Task details » Filter the listing below, copying every line in which the word "Владыко" appears.
Start of Recorded data
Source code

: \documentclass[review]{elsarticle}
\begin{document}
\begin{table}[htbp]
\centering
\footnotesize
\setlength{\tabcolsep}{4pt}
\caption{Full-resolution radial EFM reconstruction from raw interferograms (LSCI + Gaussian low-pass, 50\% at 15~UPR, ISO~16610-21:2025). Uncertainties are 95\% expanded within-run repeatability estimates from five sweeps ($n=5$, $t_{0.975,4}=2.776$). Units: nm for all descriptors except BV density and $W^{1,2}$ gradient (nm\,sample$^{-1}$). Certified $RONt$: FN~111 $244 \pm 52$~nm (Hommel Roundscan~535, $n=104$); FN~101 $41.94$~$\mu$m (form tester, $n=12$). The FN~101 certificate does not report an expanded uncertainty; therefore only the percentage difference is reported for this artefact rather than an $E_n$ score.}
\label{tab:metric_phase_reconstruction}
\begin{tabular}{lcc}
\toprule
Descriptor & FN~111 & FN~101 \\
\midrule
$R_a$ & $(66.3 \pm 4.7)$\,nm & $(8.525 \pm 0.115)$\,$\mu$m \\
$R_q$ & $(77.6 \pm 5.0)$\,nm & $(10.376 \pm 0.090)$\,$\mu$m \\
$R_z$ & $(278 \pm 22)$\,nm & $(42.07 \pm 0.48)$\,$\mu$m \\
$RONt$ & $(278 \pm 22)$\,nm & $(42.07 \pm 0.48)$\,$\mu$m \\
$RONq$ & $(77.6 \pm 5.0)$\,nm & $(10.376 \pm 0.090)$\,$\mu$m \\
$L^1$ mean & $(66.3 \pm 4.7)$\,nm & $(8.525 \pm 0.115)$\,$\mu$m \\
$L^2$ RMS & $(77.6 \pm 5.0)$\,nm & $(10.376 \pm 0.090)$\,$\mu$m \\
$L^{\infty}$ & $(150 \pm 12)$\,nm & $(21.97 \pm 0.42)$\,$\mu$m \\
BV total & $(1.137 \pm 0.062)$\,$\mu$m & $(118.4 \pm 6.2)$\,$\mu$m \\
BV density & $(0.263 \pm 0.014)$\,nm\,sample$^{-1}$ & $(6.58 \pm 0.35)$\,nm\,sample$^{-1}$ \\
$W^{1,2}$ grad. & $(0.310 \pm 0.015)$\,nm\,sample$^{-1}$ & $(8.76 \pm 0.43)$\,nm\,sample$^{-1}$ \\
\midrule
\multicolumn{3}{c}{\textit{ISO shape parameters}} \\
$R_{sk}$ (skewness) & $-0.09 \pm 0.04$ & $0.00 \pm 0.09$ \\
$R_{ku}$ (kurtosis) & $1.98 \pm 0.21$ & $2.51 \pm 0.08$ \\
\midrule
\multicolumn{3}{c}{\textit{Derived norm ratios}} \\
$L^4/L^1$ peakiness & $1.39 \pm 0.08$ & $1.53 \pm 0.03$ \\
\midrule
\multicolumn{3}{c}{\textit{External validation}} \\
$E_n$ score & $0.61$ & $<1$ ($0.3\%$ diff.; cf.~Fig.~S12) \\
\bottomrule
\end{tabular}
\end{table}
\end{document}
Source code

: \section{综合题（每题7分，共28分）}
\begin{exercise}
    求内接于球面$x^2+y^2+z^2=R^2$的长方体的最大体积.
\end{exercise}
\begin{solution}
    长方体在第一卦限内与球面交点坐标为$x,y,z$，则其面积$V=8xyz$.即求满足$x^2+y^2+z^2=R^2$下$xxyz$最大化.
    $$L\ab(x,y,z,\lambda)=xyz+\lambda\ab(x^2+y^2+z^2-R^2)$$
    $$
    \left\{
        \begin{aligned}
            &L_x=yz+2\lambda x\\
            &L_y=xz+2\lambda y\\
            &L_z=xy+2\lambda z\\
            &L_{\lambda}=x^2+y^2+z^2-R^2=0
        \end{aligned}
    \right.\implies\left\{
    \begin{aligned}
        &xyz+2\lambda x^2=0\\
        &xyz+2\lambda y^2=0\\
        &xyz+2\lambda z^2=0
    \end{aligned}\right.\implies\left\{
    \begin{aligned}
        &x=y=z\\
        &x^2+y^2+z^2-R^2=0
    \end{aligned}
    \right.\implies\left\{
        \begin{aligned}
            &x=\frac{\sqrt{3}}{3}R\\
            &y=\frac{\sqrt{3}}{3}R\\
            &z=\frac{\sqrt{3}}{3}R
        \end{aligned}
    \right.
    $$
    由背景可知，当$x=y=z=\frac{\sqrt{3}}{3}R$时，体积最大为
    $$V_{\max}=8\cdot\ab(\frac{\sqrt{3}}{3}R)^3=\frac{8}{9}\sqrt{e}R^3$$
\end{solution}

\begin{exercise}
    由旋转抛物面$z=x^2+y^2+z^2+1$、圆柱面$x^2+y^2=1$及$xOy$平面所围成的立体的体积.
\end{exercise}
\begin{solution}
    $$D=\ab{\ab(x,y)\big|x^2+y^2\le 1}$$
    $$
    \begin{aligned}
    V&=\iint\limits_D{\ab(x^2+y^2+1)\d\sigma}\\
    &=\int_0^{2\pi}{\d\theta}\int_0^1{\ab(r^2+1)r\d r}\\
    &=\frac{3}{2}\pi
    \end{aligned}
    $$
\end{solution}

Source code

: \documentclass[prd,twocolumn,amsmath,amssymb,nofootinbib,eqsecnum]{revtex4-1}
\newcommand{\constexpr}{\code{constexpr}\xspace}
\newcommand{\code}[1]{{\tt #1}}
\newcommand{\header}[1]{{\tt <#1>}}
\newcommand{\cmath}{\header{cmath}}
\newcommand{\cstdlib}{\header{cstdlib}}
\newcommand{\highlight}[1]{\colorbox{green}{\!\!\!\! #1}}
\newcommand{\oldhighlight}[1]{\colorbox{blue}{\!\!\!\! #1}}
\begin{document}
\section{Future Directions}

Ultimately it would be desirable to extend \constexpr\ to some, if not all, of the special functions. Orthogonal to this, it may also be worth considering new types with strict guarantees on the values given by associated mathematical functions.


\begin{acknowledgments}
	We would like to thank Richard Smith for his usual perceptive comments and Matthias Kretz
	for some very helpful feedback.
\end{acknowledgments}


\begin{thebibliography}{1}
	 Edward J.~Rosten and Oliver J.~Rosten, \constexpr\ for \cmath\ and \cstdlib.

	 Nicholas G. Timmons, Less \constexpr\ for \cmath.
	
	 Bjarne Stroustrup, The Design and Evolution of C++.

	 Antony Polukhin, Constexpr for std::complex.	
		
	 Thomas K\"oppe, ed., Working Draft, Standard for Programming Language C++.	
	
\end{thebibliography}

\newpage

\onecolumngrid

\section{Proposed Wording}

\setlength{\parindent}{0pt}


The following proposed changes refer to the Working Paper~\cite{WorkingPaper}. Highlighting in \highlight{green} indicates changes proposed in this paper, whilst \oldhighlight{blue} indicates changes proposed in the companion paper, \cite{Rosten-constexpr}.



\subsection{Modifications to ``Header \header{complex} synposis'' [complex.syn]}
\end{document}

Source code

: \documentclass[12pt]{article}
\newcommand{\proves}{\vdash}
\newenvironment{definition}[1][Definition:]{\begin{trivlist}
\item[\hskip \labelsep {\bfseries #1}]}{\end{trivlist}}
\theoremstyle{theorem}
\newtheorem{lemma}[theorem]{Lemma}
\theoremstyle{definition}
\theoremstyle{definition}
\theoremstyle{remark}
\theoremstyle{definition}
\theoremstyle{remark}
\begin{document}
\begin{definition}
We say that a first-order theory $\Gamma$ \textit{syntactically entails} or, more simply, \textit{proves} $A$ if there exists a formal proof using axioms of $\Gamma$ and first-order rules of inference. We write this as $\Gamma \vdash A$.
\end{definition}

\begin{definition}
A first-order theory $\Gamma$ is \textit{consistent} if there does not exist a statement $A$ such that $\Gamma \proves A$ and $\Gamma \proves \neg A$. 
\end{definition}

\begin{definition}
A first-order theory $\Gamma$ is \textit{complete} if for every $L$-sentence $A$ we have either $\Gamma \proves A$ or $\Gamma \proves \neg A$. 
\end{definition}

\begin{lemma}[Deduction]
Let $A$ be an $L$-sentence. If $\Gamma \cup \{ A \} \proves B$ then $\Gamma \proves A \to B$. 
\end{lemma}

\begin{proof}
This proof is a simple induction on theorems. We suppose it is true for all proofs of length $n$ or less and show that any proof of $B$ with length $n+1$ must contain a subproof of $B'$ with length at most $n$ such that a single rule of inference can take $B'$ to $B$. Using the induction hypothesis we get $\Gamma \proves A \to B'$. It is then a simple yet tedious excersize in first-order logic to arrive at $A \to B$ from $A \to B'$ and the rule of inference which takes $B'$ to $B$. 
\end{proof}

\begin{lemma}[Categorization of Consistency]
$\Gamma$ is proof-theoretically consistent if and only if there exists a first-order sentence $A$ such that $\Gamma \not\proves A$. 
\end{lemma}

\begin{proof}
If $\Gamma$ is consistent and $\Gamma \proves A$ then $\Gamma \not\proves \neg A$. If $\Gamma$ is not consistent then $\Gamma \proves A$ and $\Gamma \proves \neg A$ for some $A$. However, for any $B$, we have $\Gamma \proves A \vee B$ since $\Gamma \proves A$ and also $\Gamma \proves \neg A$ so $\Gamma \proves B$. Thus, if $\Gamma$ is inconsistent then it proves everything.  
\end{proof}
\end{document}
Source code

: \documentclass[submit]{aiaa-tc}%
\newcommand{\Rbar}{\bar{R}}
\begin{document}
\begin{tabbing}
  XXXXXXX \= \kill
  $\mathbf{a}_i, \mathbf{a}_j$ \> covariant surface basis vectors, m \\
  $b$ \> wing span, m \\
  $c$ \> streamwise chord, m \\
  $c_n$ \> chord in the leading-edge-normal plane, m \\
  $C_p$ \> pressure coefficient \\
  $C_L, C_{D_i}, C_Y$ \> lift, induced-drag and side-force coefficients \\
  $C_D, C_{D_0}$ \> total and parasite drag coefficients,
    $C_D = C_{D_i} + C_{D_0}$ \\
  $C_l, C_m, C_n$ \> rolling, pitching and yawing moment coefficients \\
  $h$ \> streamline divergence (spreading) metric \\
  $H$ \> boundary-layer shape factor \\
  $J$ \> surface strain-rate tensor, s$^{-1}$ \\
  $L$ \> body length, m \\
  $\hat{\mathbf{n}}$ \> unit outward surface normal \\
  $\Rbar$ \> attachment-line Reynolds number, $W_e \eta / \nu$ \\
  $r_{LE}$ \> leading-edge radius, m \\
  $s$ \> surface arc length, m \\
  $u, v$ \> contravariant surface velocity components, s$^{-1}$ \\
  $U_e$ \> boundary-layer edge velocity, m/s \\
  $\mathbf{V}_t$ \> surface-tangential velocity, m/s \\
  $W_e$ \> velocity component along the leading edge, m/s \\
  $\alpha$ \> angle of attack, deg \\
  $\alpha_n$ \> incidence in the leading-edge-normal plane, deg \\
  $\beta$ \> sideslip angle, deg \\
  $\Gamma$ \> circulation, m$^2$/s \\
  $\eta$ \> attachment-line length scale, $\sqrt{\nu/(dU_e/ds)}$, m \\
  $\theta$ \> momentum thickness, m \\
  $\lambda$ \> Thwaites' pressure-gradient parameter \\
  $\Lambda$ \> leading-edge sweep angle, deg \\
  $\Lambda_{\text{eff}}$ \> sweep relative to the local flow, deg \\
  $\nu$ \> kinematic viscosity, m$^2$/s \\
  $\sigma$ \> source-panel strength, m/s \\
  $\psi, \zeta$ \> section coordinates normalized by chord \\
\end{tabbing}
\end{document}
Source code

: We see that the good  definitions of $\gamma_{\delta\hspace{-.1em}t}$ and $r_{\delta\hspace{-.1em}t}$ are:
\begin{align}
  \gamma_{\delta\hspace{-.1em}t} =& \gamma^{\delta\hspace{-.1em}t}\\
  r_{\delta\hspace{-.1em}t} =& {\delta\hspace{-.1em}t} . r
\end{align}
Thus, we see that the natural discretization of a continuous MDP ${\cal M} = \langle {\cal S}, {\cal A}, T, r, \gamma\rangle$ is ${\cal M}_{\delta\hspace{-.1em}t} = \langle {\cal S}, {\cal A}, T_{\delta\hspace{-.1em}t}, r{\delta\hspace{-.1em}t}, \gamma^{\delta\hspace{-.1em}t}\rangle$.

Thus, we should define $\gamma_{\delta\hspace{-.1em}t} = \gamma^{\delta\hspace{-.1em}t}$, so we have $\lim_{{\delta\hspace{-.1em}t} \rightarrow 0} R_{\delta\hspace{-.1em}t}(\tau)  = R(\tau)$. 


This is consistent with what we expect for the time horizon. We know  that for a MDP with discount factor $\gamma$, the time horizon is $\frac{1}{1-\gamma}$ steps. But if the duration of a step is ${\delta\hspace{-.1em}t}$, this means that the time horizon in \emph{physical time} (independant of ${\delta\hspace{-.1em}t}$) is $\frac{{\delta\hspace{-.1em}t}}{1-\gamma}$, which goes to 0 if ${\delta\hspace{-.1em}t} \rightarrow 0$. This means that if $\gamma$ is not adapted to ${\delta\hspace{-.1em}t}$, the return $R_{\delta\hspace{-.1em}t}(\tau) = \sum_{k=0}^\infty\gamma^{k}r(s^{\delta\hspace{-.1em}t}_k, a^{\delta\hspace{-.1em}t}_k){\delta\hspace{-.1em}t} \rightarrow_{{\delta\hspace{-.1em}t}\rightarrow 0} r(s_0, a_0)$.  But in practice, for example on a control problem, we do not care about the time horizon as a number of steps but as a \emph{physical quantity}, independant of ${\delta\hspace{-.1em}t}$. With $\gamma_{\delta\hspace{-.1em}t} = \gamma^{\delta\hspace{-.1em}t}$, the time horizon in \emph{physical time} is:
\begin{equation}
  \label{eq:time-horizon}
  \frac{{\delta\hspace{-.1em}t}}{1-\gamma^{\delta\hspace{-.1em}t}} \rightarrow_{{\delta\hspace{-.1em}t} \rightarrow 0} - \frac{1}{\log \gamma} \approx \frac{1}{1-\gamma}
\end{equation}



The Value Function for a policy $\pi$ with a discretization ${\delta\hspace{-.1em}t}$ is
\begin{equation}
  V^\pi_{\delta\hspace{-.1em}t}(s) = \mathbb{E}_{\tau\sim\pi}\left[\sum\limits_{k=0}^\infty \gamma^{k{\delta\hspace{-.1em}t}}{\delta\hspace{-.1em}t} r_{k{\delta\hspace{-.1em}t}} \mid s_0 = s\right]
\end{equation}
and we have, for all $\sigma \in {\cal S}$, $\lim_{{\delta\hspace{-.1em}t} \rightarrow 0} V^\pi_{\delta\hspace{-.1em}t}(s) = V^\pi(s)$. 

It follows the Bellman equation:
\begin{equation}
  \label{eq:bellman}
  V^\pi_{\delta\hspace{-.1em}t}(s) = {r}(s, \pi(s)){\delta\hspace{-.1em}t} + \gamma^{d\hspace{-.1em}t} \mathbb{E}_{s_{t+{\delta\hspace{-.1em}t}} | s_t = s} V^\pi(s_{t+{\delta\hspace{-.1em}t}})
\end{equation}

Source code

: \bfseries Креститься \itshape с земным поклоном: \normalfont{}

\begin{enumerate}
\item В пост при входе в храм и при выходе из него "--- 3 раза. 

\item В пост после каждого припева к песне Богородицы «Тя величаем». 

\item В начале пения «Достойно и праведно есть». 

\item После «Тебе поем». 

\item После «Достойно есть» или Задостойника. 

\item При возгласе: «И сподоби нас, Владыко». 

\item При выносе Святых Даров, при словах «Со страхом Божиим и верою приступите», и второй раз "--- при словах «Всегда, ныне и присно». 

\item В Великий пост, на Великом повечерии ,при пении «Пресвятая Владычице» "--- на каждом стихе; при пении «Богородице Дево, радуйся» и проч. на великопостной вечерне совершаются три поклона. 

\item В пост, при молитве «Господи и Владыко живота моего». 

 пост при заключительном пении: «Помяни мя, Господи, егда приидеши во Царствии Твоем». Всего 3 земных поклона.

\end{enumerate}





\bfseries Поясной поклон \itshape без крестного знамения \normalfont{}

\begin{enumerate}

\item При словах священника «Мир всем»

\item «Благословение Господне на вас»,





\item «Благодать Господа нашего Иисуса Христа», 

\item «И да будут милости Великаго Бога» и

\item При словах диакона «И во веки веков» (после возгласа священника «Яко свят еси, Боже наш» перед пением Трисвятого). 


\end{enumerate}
End of Recorded data
Task response »
\item При возгласе: «И сподоби нас, Владыко». 
\item В пост, при молитве «Господи и Владыко живота моего». 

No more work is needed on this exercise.